11 Dezembro 2023, 18h39

Na Quinta da Pimenteira, em Lisboa, cerca de 250 pessoas participaram ao longo do dia 29 de novembro na reflexão sobre o “Futuro da Faturação Eletrónica no Setor Público em Portugal”, com a apresentação de casos de sucesso e vários painéis de discussão, dinamizados por líderes do setor público e privado. Em debate, estiveram temas como a democratização da faturação eletrónica, a visão de entidades públicas e das empresas de software, os desafios na contratação pública e a obrigatoriedade para as Pequenas e Médias Empresas (PME), os aspetos jurídicos e a responsabilidade ambiental.

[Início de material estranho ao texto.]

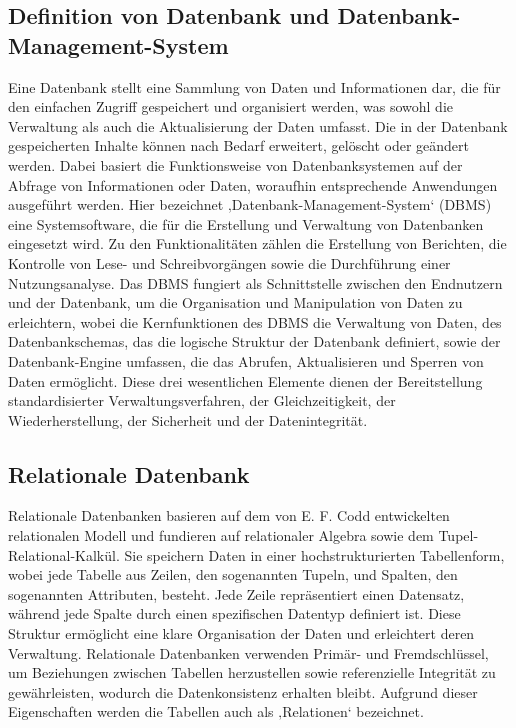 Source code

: \subsection{Definition von Datenbank und Datenbank-Management-System} %
\label{sec:definitiondatenbank}
Eine Datenbank stellt eine Sammlung von Daten und Informationen dar, die für den einfachen Zugriff gespeichert und organisiert werden, was sowohl die Verwaltung als auch die Aktualisierung der Daten umfasst. Die in der Datenbank gespeicherten Inhalte können nach Bedarf erweitert, gelöscht oder geändert werden. Dabei basiert die Funktionsweise von Datenbanksystemen auf der Abfrage von Informationen oder Daten, woraufhin entsprechende Anwendungen ausgeführt werden. Hier bezeichnet ‚Datenbank-Management-System‘ (DBMS) eine Systemsoftware, die für die Erstellung und Verwaltung von Datenbanken eingesetzt wird. Zu den Funktionalitäten zählen die Erstellung von Berichten, die Kontrolle von Lese- und Schreibvorgängen sowie die Durchführung einer Nutzungsanalyse. Das DBMS fungiert als Schnittstelle zwischen den Endnutzern und der Datenbank, um die Organisation und Manipulation von Daten zu erleichtern, wobei die Kernfunktionen des DBMS die Verwaltung von Daten, des Datenbankschemas, das die logische Struktur der Datenbank definiert, sowie der Datenbank-Engine umfassen, die das Abrufen, Aktualisieren und Sperren von Daten ermöglicht. Diese drei wesentlichen Elemente dienen der Bereitstellung standardisierter Verwaltungsverfahren, der Gleichzeitigkeit, der Wiederherstellung, der Sicherheit und der Datenintegrität.  \citep{9677042}


\subsection{Relationale Datenbank} %
\label{sec:relationaleDatenbanken}
Relationale Datenbanken basieren auf dem von E. F. Codd entwickelten relationalen Modell und fundieren auf relationaler Algebra sowie dem Tupel-Relational-Kalkül. Sie speichern Daten in einer hochstrukturierten Tabellenform, wobei jede Tabelle aus Zeilen, den sogenannten Tupeln, und Spalten, den sogenannten Attributen, besteht. Jede Zeile repräsentiert einen Datensatz, während jede Spalte durch einen spezifischen Datentyp definiert ist. Diese Struktur ermöglicht eine klare Organisation der Daten und erleichtert deren Verwaltung. Relationale Datenbanken verwenden Primär- und Fremdschlüssel, um Beziehungen zwischen Tabellen herzustellen sowie referenzielle Integrität zu gewährleisten, wodurch die Datenkonsistenz erhalten bleibt. Aufgrund dieser Eigenschaften werden die Tabellen auch als ‚Relationen‘ bezeichnet.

Na sessão de boas-vindas, James Buckley, managing director da Sovos na Europa, explicou que a fornecedora de software fiscal tem operações em 15 países do mundo, com mais de 2800 profissionais, dos quais 700 na Europa. Portugal representa um “racional estratégico” para acrescentar escala à operação europeia, tendo como mais-valia profissionais com talento e bem formados academicamente. O evento na capital portuguesa permite dar um passo em frente no esclarecimento sobre faturação eletrónica.

Rui Fontoura, CEO da Sovos Saphety, em declarações ao JE LAB, faz o balanço da iniciativa: “São evidentes os benefícios para as entidades públicas que já adotaram a faturação eletrónica, mas existem algumas dúvidas sobre questões relacionadas com a implementação e legislação. A faturação eletrónica em Portugal será uma realidade, já o está a ser noutros países europeus, faz parte das diretivas europeias, não podemos escapar e, portanto, quanto mais cedo as empresas avançarem melhor. Estas foram as principais questões em cima da mesa ao longo do dia, depois tivemos outras apresentações também interessantes, nomeadamente a que referiu a pegada de carbono da própria fatura.”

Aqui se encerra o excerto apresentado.